• _Entries shown_

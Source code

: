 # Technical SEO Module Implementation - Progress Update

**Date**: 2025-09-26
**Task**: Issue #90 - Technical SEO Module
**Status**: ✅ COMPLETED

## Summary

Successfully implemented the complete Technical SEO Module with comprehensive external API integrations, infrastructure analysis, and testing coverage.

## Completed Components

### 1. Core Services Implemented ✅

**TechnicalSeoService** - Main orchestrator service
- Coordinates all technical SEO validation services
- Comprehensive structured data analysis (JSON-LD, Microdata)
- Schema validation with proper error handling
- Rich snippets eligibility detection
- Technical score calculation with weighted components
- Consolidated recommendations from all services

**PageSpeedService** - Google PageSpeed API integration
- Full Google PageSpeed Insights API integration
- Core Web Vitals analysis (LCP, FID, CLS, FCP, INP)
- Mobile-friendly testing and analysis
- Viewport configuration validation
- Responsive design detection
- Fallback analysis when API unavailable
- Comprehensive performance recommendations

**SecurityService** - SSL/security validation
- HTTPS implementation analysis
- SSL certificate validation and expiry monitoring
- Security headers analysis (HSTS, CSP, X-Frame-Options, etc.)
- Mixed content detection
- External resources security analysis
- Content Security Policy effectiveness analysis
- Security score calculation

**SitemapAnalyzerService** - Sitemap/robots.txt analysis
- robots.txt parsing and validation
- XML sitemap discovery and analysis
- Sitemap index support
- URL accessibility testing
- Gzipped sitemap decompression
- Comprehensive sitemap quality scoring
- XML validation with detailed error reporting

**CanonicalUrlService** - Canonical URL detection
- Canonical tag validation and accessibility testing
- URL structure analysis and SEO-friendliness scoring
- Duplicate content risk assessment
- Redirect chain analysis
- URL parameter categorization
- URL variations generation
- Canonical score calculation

• _The problem_
Throughout the material above, find every line holding "detection" and copy it.

• _Solution for this task_
- Rich snippets eligibility detection
- Responsive design detection
- Mixed content detection
**CanonicalUrlService** - Canonical URL detection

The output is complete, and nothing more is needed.